How to Prepare for Your Gorilla Safari in Uganda: Gorilla Trekking safaris in Uganda are the ultimate difficulty for many tourists; many guests believe that planning and preparing for gorilla trekking is never simple. In most situations, in order to satisfy all of your expectations, you must plan and prepare thoroughly for your gorilla trekking safari in Uganda.
How to prepare for your Gorilla Safari in Uganda.
There are only 1063 mountain gorillas left in the world and half the population is found in Bwindi Impenetrable National Park. Gorilla trekking safaris in Uganda are also done in Mgahinga Gorilla National Park.
In Uganda, two locations are now known to house mountain gorillas, with a population of around 500 individuals, presenting half of the entire population of these Giant Apes. With around 18 habituated gorilla families residing in Bwindi Impenetrable and Mgahinga Gorilla National Parks, Uganda Wildlife Authority only sells roughly 144 gorilla permits each day. Whether you want to hike the mountain gorillas in Bwindi or Mgahinga, here are some simple strategies to prepare for gorilla trekking and create wonderful memories:
Exercise Before months before your Gorilla Safari.

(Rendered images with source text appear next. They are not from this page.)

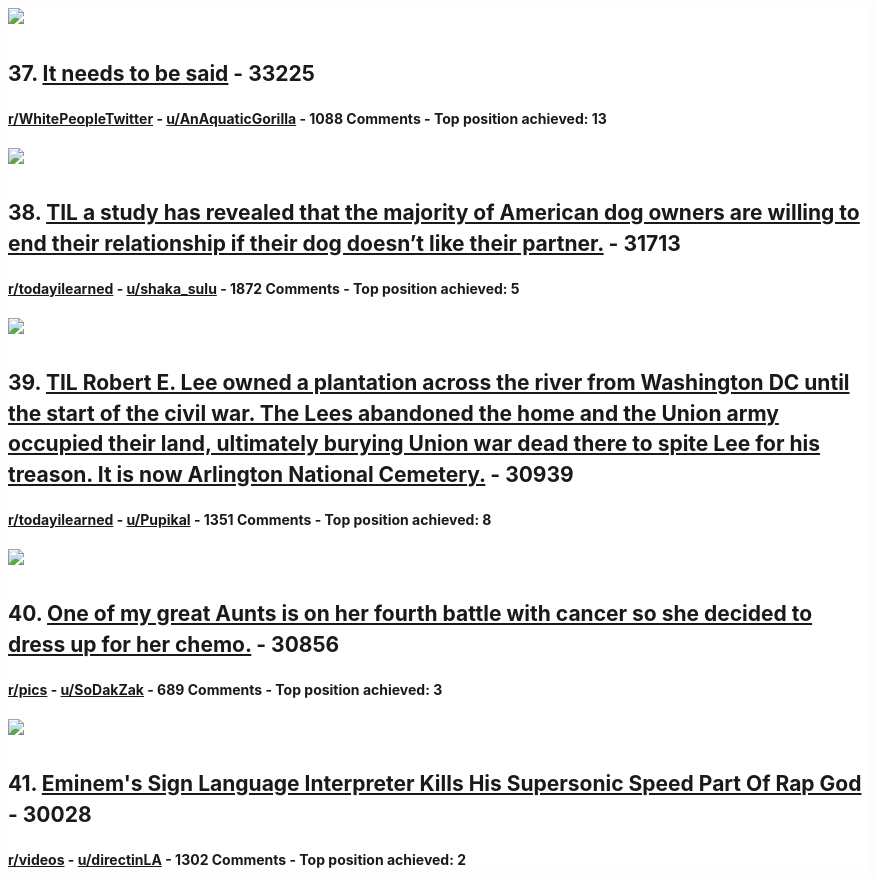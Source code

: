 <a href="https://i.redd.it/jms0koke28f11.jpg"><img src="https://b.thumbs.redditmedia.com/R7Hu70f5_uyNvJ11R2v8mNWvG2nmVO3RKyoS3GY_B2o.jpg"></img></a>

## 37. [It needs to be said](http://reddit.com/r/WhitePeopleTwitter/comments/96ag6x/it_needs_to_be_said/) - 33225
#### [r/WhitePeopleTwitter](http://reddit.com/r/WhitePeopleTwitter) - [u/AnAquaticGorilla](http://reddit.com/u/AnAquaticGorilla) - 1088 Comments - Top position achieved: 13

<a href="https://i.redd.it/xy9komxlqbf11.jpg"><img src="https://b.thumbs.redditmedia.com/-r8N0HyxfTYzh5aybv2rYp1ZkmRSO2TWt0YDst1R9hU.jpg"></img></a>

## 38. [TIL a study has revealed that the majority of American dog owners are willing to end their relationship if their dog doesn’t like their partner.](http://reddit.com/r/todayilearned/comments/963jer/til_a_study_has_revealed_that_the_majority_of/) - 31713
#### [r/todayilearned](http://reddit.com/r/todayilearned) - [u/shaka_sulu](http://reddit.com/u/shaka_sulu) - 1872 Comments - Top position achieved: 5

<a href="https://philadelphia.cbslocal.com/2017/05/17/dog-owners-end-relationship/"><img src="https://a.thumbs.redditmedia.com/B3A5kivzuypJDtXPYtnbVlvEWtbgKSptqVqvycqVMa4.jpg"></img></a>

## 39. [TIL Robert E. Lee owned a plantation across the river from Washington DC until the start of the civil war. The Lees abandoned the home and the Union army occupied their land, ultimately burying Union war dead there to spite Lee for his treason. It is now Arlington National Cemetery.](http://reddit.com/r/todayilearned/comments/96b9uq/til_robert_e_lee_owned_a_plantation_across_the/) - 30939
#### [r/todayilearned](http://reddit.com/r/todayilearned) - [u/Pupikal](http://reddit.com/u/Pupikal) - 1351 Comments - Top position achieved: 8

<a href="https://en.wikipedia.org/wiki/Arlington_National_Cemetery"><img src="https://a.thumbs.redditmedia.com/p8ov2lwljnRzayDmkDcIW0EmBRJYR4hh0x-40hIT550.jpg"></img></a>

## 40. [One of my great Aunts is on her fourth battle with cancer so she decided to dress up for her chemo.](http://reddit.com/r/pics/comments/963dyy/one_of_my_great_aunts_is_on_her_fourth_battle/) - 30856
#### [r/pics](http://reddit.com/r/pics) - [u/SoDakZak](http://reddit.com/u/SoDakZak) - 689 Comments - Top position achieved: 3

<a href="https://i.redd.it/p3bd7fw1q6f11.jpg"><img src="https://b.thumbs.redditmedia.com/72dlsppx4Pg9LjxCEjjFuskf7Z2MJSEF9ooVqHxyuZw.jpg"></img></a>

## 41. [Eminem's Sign Language Interpreter Kills His Supersonic Speed Part Of Rap God](http://reddit.com/r/videos/comments/968wt7/eminems_sign_language_interpreter_kills_his/) - 30028
#### [r/videos](http://reddit.com/r/videos) - [u/directinLA](http://reddit.com/u/directinLA) - 1302 Comments - Top position achieved: 2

While gorilla trekking in Uganda is doable for people with limited mobility (impaired), tourists who wish to do so on foot should exercise first. If you expect a casual stroll around a leisure park, you’re in for a tremendous treat. As a result, we always advise our clients to do some simple exercises like hill climbing, 30 minutes to an hour of jogging, or long-distance walks to prepare their bodies for mountain gorilla trekking, which typically lasts 1-5 hours or more and takes place at high altitudes ranging from 2000 to 4000 meters above sea level. Anyone who has walked mountain gorillas in Virunga National Park, Volcanoes National Park or Bwindi Impenetrable National Park will tell you that the latter is more rigorous and physically demanding, therefore workouts are essential.
Do not set unrealistic expectations.
It is indisputable that when you travel to a new country, you are likely to have a lot of expectations based on previous travelers’ evaluations. These might include political interactions, good or awful accommodations, or service experiences from three or five years ago. You will have so many expectations if you base your judgment on these stories, so treat each piece of information with a grain of salt to prevent getting nervous. Relax, get rid of everything, and be ready to accept new experiences as they arise.
Stick to your itinerary.
As you may have read, mountain gorilla trekking is often a planned activity, and changing your itinerary by even a single day will have an impact on the entire safari. Incidents such as a car breakdown, oversleeping and arriving late at the Park headquarters for briefing, food illness, incurring a knee injury, or any other unforeseen complications will undoubtedly have an impact on your gorilla trekking expedition. To prevent such last-minute disappointments, visitors should always focus on what they can control and leave the rest to chance. For example, you can avoid food poisoning by sticking to familiar meals rather than experimenting with new ones. You can avoid arriving late in the park by managing your time well.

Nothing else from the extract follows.